Capítulo 1
SEPTIEMBRE de 1077
Londres, Inglaterra
Simone du Roche se sentó en una de las sillas doradas del gran salón de baile del rey. La rica túnica de terciopelo caía en verdes y profundas cascadas a sus pies. Llevaba la negra melena recogida en unas complicadas trenzas colocadas a cada lado de su tocado, que se alzaba majestuoso. Sus verdes ojos de gata observaban a los demás invitados con un desprecio mal disimulado mientras brincaban al ritmo de la música de los laúdes.
Aquella era la tercera y última velada de celebración del cumpleaños del rey Guillermo, y Simone se alegraba profundamente de ello. Cuando terminara la fiesta de aquella noche, quedaría por fin libre de las miradas curiosas y los susurros en voz baja que lanzaban en su dirección los mezquinos y rencorosos miembros de la corte de Inglaterra.

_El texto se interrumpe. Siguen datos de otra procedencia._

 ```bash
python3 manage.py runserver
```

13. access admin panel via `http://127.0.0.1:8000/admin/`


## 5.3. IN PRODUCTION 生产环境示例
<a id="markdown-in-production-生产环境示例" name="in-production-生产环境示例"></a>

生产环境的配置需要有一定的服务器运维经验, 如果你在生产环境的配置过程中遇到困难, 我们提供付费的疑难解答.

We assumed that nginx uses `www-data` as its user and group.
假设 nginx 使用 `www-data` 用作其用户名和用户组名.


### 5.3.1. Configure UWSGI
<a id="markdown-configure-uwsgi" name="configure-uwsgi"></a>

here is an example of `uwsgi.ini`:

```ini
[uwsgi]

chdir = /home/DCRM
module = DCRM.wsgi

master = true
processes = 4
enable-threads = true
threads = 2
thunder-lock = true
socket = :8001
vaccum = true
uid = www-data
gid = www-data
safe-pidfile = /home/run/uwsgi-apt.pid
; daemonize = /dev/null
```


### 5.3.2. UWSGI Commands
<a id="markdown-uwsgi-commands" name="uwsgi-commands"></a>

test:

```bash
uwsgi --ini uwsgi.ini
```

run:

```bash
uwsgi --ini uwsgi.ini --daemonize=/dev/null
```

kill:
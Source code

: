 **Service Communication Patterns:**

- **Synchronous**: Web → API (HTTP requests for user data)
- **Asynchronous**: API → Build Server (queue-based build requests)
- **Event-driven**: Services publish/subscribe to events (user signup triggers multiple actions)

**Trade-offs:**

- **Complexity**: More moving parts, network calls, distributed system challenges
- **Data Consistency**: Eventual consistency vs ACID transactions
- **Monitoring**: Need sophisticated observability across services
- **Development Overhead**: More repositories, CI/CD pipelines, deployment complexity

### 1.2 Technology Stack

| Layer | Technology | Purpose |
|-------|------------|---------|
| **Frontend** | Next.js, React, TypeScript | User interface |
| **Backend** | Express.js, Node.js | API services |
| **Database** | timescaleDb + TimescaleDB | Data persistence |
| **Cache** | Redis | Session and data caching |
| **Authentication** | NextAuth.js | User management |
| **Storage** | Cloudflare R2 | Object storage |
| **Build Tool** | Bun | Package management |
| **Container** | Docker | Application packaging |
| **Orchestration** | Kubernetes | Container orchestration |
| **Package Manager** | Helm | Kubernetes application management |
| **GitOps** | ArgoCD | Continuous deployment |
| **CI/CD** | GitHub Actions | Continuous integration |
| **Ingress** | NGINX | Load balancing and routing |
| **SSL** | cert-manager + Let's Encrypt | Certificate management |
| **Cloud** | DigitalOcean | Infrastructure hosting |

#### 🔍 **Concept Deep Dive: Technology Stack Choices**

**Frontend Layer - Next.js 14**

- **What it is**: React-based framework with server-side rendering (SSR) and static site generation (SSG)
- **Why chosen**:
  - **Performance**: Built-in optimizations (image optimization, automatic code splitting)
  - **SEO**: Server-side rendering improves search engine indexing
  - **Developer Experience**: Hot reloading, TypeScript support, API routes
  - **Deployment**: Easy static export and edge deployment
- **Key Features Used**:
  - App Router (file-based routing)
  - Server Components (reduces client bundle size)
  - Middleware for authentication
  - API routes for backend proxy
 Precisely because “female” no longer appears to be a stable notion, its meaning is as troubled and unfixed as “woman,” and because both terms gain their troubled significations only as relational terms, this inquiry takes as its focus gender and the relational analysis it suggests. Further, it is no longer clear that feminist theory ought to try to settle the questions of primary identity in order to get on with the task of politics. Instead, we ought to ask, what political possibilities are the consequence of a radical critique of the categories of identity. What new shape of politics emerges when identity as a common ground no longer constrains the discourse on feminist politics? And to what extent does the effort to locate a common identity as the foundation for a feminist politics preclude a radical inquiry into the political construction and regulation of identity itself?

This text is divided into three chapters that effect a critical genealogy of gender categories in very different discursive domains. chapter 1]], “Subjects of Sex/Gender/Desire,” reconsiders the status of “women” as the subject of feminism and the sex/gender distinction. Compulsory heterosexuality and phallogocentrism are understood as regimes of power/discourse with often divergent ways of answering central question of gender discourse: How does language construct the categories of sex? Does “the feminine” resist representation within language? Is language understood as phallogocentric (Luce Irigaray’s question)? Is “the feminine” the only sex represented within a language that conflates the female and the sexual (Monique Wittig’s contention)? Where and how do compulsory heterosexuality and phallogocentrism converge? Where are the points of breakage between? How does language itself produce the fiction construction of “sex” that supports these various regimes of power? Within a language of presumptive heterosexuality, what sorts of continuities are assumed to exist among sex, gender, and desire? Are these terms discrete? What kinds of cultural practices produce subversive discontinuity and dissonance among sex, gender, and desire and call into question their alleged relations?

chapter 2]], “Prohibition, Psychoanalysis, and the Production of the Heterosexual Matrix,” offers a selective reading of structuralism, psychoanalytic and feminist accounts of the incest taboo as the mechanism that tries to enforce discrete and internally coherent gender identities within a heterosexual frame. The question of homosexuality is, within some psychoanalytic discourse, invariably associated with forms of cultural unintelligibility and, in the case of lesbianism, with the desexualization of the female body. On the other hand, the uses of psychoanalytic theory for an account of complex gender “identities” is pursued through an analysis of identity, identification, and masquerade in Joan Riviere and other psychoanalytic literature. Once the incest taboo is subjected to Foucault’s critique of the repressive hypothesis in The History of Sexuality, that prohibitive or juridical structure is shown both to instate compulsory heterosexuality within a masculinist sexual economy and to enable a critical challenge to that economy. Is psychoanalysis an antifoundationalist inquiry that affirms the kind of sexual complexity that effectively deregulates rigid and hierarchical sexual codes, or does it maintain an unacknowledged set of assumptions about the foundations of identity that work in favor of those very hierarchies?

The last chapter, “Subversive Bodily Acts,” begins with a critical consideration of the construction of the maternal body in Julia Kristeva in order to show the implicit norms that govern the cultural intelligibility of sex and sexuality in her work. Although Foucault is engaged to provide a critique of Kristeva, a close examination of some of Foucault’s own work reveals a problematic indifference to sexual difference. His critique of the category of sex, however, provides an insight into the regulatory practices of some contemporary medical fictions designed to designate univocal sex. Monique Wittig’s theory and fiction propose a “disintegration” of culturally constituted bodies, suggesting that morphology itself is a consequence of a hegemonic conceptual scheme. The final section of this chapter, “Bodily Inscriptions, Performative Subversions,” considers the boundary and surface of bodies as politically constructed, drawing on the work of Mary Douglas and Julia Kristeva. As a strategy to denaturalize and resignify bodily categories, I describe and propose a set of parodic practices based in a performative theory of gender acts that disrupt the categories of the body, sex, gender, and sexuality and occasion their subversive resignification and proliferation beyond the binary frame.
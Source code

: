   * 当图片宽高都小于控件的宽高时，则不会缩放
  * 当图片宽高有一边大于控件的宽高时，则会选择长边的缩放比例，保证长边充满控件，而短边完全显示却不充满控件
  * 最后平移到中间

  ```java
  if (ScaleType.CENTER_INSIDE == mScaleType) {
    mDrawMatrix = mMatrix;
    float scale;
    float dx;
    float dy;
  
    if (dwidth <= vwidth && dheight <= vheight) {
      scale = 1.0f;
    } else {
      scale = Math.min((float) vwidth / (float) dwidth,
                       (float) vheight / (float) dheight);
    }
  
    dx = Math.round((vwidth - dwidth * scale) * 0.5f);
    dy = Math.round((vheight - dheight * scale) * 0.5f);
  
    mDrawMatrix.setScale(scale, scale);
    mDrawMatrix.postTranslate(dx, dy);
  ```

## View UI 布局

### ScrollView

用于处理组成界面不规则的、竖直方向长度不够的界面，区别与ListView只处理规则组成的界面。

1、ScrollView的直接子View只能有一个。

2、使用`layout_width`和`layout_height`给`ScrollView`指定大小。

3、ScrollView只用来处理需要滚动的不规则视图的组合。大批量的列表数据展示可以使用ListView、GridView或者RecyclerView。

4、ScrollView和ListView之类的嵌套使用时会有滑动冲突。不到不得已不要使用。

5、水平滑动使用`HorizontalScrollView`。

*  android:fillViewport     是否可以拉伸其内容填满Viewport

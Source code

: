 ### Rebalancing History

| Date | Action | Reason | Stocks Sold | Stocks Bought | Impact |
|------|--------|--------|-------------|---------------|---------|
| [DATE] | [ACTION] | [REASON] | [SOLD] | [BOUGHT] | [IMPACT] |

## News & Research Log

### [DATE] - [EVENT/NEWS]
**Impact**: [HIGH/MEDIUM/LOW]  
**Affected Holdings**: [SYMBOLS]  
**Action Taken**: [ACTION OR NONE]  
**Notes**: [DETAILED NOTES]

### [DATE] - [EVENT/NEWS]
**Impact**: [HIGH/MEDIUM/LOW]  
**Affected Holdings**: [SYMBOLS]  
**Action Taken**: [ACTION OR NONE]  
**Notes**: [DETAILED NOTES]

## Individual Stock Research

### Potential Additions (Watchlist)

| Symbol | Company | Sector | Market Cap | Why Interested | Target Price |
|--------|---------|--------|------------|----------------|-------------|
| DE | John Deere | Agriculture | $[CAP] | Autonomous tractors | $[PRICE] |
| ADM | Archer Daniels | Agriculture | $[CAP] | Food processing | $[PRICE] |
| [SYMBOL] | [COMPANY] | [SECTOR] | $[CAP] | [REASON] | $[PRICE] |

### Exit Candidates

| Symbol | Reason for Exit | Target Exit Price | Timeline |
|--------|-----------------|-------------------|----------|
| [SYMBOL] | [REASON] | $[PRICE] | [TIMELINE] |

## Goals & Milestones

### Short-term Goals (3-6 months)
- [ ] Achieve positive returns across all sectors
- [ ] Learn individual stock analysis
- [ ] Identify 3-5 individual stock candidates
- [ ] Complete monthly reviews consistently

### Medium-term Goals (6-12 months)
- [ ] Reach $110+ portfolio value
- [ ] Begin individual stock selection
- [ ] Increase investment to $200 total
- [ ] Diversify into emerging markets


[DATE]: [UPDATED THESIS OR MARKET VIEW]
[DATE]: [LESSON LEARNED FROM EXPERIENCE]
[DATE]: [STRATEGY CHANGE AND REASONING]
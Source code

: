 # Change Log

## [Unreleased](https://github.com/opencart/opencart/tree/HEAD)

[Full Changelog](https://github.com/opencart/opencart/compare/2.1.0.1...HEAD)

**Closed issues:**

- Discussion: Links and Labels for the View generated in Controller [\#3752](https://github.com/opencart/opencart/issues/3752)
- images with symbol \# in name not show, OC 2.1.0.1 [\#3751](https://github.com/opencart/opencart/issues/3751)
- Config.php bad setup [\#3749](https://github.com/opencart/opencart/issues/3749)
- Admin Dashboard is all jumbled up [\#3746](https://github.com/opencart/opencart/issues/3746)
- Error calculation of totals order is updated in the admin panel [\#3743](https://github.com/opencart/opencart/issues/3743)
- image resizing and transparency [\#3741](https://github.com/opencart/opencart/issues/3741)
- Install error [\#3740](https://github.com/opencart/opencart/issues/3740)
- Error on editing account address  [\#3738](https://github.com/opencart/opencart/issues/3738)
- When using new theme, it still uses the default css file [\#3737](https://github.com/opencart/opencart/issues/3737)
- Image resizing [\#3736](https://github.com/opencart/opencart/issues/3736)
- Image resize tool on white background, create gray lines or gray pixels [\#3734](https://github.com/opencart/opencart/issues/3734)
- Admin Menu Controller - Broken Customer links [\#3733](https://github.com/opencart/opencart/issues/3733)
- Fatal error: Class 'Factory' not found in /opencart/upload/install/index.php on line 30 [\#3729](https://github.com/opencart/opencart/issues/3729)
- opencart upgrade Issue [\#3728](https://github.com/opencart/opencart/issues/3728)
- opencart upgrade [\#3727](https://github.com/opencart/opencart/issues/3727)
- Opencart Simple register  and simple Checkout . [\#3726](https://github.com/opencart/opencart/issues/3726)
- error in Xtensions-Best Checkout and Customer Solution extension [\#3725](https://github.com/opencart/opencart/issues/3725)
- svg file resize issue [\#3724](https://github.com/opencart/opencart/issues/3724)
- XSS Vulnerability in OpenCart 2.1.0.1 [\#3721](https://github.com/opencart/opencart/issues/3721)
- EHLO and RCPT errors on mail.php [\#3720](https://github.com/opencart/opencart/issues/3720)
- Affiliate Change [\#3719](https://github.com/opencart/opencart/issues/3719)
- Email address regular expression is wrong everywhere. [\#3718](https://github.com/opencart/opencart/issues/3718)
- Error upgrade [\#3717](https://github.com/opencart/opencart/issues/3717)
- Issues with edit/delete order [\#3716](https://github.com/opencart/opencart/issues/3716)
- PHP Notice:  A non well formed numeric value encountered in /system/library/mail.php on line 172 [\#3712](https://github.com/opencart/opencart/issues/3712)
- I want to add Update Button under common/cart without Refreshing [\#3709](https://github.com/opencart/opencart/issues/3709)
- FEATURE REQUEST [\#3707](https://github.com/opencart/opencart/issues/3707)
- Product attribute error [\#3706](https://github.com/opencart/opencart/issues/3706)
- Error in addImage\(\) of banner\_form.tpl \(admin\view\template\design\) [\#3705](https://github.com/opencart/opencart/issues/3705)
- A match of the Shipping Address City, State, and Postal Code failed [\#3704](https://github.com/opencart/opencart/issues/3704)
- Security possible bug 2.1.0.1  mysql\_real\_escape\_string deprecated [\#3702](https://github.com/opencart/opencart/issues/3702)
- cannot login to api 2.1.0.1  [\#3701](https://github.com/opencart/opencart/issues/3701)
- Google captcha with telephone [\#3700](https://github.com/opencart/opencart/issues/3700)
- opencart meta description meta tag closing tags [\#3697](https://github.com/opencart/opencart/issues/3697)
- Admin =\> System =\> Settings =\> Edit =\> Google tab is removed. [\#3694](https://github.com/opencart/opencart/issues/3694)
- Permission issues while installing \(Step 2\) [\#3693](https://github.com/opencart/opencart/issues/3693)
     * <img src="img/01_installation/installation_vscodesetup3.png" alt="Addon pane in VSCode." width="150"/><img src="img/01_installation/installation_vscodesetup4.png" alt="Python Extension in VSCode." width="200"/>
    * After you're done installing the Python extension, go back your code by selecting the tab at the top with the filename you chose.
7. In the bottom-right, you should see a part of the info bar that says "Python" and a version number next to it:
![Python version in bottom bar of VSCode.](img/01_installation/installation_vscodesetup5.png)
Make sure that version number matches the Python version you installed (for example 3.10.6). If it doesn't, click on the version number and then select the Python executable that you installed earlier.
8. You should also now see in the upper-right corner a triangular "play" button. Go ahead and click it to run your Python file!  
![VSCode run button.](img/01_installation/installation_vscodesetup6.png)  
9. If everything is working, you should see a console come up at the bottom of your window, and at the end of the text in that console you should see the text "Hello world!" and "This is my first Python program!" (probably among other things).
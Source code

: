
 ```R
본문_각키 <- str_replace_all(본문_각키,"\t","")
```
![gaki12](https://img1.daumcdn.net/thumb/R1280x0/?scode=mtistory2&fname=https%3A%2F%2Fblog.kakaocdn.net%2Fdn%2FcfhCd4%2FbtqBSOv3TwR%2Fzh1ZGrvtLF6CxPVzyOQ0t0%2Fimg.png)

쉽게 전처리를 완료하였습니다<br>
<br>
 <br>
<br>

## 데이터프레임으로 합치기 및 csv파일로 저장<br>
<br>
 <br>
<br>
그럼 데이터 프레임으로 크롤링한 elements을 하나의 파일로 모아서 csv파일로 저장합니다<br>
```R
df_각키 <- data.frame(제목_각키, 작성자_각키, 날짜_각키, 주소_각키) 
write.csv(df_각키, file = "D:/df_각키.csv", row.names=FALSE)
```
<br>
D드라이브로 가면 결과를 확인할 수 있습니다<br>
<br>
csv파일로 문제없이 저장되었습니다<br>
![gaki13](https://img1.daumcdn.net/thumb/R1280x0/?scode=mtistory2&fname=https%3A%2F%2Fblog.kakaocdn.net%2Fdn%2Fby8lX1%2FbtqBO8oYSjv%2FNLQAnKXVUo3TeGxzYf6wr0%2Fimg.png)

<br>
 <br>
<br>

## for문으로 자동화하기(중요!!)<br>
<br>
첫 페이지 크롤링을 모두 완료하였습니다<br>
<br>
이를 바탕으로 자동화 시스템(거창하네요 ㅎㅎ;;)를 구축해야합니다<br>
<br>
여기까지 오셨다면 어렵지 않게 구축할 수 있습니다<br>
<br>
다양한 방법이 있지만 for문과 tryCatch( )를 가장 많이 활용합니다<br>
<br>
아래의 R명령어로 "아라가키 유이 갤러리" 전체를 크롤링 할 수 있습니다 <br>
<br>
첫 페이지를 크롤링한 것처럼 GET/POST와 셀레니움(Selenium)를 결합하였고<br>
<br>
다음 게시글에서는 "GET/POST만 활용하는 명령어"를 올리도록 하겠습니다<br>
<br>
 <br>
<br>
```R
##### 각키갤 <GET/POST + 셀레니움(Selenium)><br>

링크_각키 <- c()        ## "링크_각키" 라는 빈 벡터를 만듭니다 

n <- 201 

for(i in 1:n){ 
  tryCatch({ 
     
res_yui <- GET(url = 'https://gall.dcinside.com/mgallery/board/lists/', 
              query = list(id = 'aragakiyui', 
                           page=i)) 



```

Simone apretó los dientes para conseguir una sonrisa cuando un noble de aspecto fofo inclinó la cabeza hacia ella.
"Está intentando ser amable", se dijo Simone para sus adentros. "Y sin embargo, el muy burro no sabe que he entendido cada una de las mordaces palabras que ha dicho su compañero sobre mí".
—Está demasiado gordo, hermana —le susurró Didier en francés, su lengua materna—. Si fuera tu marido, te aplastaría.
Simone ocultó una sonrisa malévola tras el velo que llevaba unido al tocado y susurró:
—¡Calla, Didier! Eres demasiado pequeño para tener semejante conocimiento de lo que ocurre entre marido y mujer. —Manteniendo la cabeza ladeada para ocultar la boca, añadió—: Tendrías que haberte quedado en tus habitaciones, como te dije. No puedo evitar pensar que esta noche acabarás causándome problemas.
Didier se limitó a encoger sus huesudos hombros. Su delicado rostro era una versión más pequeña del de Simone, con idénticos ojos verdes y una mata de cabello oscuro y revoltoso.
—No me gusta estar solo, y hasta ahora nadie se ha percatado de mi presencia —razonó el niño.
—En cualquier caso, no debes hablarme con tanta libertad aquí. Eso atraería una atención que no deseo. —Simone volvió a colocarse el velo en su sitio y puso las manos sobre el regazo en lo que esperaba fuera un gesto recatado.
El bailé tocó a su fin, y el blando y anciano caballero que antes había estado mirando a Simone se apartó de su compañero. La fina túnica, ribeteada en piel, sobresalía por la zona de su considerable trasero mientras se acercaba a ella caminando como un pato. "Al menos tiene un rostro agradable", reconoció Simone.
Didier se rió por lo bajo a su lado.
—Hablando de no querer llamar la atención, aquí viene el gordo.
Simone convirtió su rostro en una máscara de calma cuando el grueso y bajito noble se inclinó ante ella. Se dirigió a Simone en francés.
—Lady du Roche, no resulta apropiado que una dama de vuestra belleza permanezca sentada y sin atención en una celebración como esta. Vuestro padre os da permiso para que os unáis al siguiente baile.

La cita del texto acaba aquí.